Thursday, December 3, 2009

A government-supported media?

If you ask me, this is a terrible idea. Never has a government-supported media been free and unbiased. It would be very easy for even the highly touted (cough cough) US government to put the brakes on certain investigative stories and journalists if this model were supported.

The newspaper industry is suffering "market failure" and the government will need to help preserve serious journalism essential to democracy, an influential US congressman said Wednesday.

"The newspapers my generation has taken for granted are facing a structural threat to the business model that has sustained them," said Representative Henry Waxman, a Democrat from California.

"The loss of revenue has spurred a vicious cycle with thousands of journalists losing their jobs," he told a meeting on journalism in the Internet age hosted by the Federal Trade Commission (FTC).

Waxman, who chairs the House Committee on Energy and Commerce, which has jurisdiction over the FTC, said the "depression in the media sector is not cyclical, it is structural."

"While this has implications for the media it also has implications for democracy," he added. "A vigorous free press and vigorous democracy have been inextricably linked.

"We cannot risk the loss of an informed public and all that means because of this market failure," he said.

Now I agree that the United States would be in trouble off with no media at all to inform the public, but a government supported media means it would awfully easy to spread propaganda instead of news for the country. That's just as bad if not worse than no hard news media.
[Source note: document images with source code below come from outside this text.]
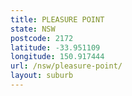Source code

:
 ```yaml
---
title: PLEASURE POINT
state: NSW
postcode: 2172
latitude: -33.951109
longitude: 150.917444
url: /nsw/pleasure-point/
layout: suburb
---
```

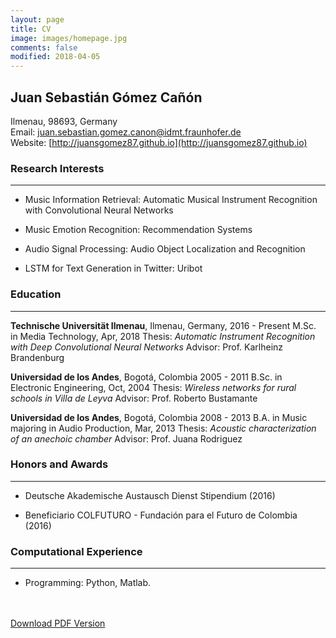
 ```yaml
---
layout: page
title: CV
image: images/homepage.jpg
comments: false
modified: 2018-04-05
---
```


## Juan Sebastián Gómez Cañón

Ilmenau, 98693, Germany <br/>
Email: [juan.sebastian.gomez.canon@idmt.fraunhofer.de](juan.sebastian.gomez.canon@idmt.fraunhofer.de) <br/>
Website: [http://juansgomez87.github.io](http://juansgomez87.github.io) <br/>


### Research Interests
-----

- Music Information Retrieval: Automatic Musical Instrument Recognition with Convolutional Neural Networks

- Music Emotion Recognition: Recommendation Systems

- Audio Signal Processing: Audio Object Localization and Recognition

- LSTM for Text Generation in Twitter: Uribot

### Education
-----

**Technische Universität Ilmenau**, Ilmenau, Germany, 2016 - Present
M.Sc. in Media Technology, Apr, 2018
Thesis: *Automatic Instrument Recognition with Deep Convolutional Neural Networks*
Advisor: Prof. Karlheinz Brandenburg

**Universidad de los Andes**, Bogotá, Colombia 2005 - 2011
B.Sc. in Electronic Engineering, Oct, 2004
Thesis: *Wireless networks for rural schools in Villa de Leyva*
Advisor: Prof. Roberto Bustamante

**Universidad de los Andes**, Bogotá, Colombia 2008 - 2013
B.A. in Music majoring in Audio Production, Mar, 2013
Thesis: *Acoustic characterization of an anechoic chamber*
Advisor: Prof. Juana Rodriguez

### Honors and Awards
-----

- Deutsche Akademische Austausch Dienst Stipendium (2016)

- Beneficiario COLFUTURO - Fundación para el Futuro de Colombia (2016)

### Computational Experience
-----

- Programming: Python, Matlab.

<div markdown="0">
    <br><br>
    <a href="{{ site.url }}/downloads/CV.pdf" class="btn btn-success">Download PDF Version</a>
</div>

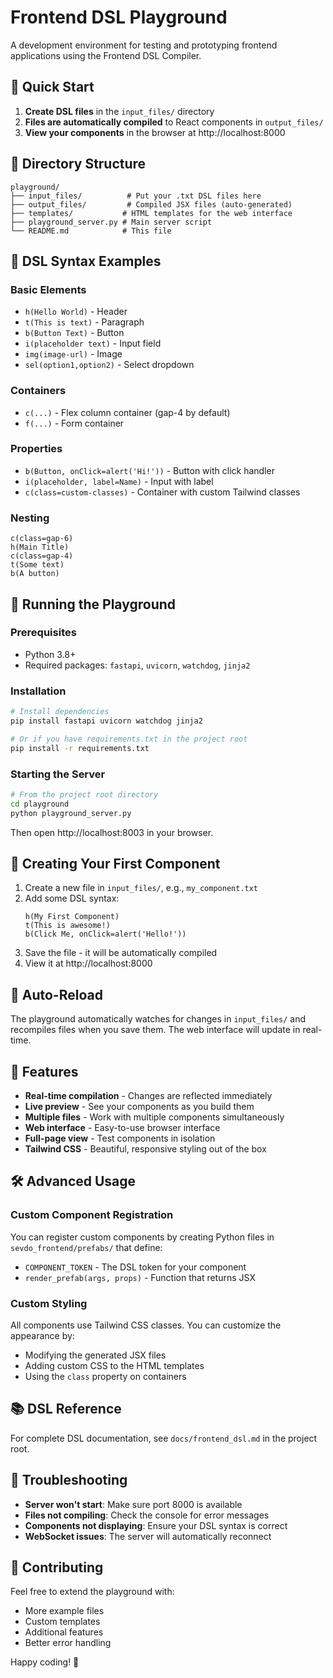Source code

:# Frontend DSL Playground

A development environment for testing and prototyping frontend applications using the Frontend DSL Compiler.

## 🚀 Quick Start

1. **Create DSL files** in the `input_files/` directory
2. **Files are automatically compiled** to React components in `output_files/`
3. **View your components** in the browser at http://localhost:8000

## 📁 Directory Structure

```
playground/
├── input_files/          # Put your .txt DSL files here
├── output_files/         # Compiled JSX files (auto-generated)
├── templates/           # HTML templates for the web interface
├── playground_server.py # Main server script
└── README.md            # This file
```

## 🎯 DSL Syntax Examples

### Basic Elements

- `h(Hello World)` - Header
- `t(This is text)` - Paragraph
- `b(Button Text)` - Button
- `i(placeholder text)` - Input field
- `img(image-url)` - Image
- `sel(option1,option2)` - Select dropdown

### Containers

- `c(...)` - Flex column container (gap-4 by default)
- `f(...)` - Form container

### Properties

- `b(Button, onClick=alert('Hi!'))` - Button with click handler
- `i(placeholder, label=Name)` - Input with label
- `c(class=custom-classes)` - Container with custom Tailwind classes

### Nesting

```
c(class=gap-6)
h(Main Title)
c(class=gap-4)
t(Some text)
b(A button)
```

## 🔧 Running the Playground

### Prerequisites

- Python 3.8+
- Required packages: `fastapi`, `uvicorn`, `watchdog`, `jinja2`

### Installation

```bash
# Install dependencies
pip install fastapi uvicorn watchdog jinja2

# Or if you have requirements.txt in the project root
pip install -r requirements.txt
```

### Starting the Server

```bash
# From the project root directory
cd playground
python playground_server.py
```

Then open http://localhost:8003 in your browser.

## 📝 Creating Your First Component

1. Create a new file in `input_files/`, e.g., `my_component.txt`
2. Add some DSL syntax:
   ```
   h(My First Component)
   t(This is awesome!)
   b(Click Me, onClick=alert('Hello!'))
   ```
3. Save the file - it will be automatically compiled
4. View it at http://localhost:8000

## 🔄 Auto-Reload

The playground automatically watches for changes in `input_files/` and recompiles files when you save them. The web interface will update in real-time.

## 🌟 Features

- **Real-time compilation** - Changes are reflected immediately
- **Live preview** - See your components as you build them
- **Multiple files** - Work with multiple components simultaneously
- **Web interface** - Easy-to-use browser interface
- **Full-page view** - Test components in isolation
- **Tailwind CSS** - Beautiful, responsive styling out of the box

## 🛠️ Advanced Usage

### Custom Component Registration

You can register custom components by creating Python files in `sevdo_frontend/prefabs/` that define:

- `COMPONENT_TOKEN` - The DSL token for your component
- `render_prefab(args, props)` - Function that returns JSX

### Custom Styling

All components use Tailwind CSS classes. You can customize the appearance by:

- Modifying the generated JSX files
- Adding custom CSS to the HTML templates
- Using the `class` property on containers

## 📚 DSL Reference

For complete DSL documentation, see `docs/frontend_dsl.md` in the project root.

## 🐛 Troubleshooting

- **Server won't start**: Make sure port 8000 is available
- **Files not compiling**: Check the console for error messages
- **Components not displaying**: Ensure your DSL syntax is correct
- **WebSocket issues**: The server will automatically reconnect

## 🤝 Contributing

Feel free to extend the playground with:

- More example files
- Custom templates
- Additional features
- Better error handling

Happy coding! 🎉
This isn't a problem of people not wanting to be informed, it's more because newspapers are refusing to change their 100-year old business model, it's because their content is old and stale, it's because journalists refuse to think outside the box. I'd say that perhaps in five years the current media landscape will look completely different and we could have a lot more "freelance" or "independent" journalists working for themselves on a blog. The newspaper model may not survive, because general media is falling to the wayside and more focused, specialized sources of information are becoming more valued.

And if that's being supplemented by the government, who knows if it's good information at all.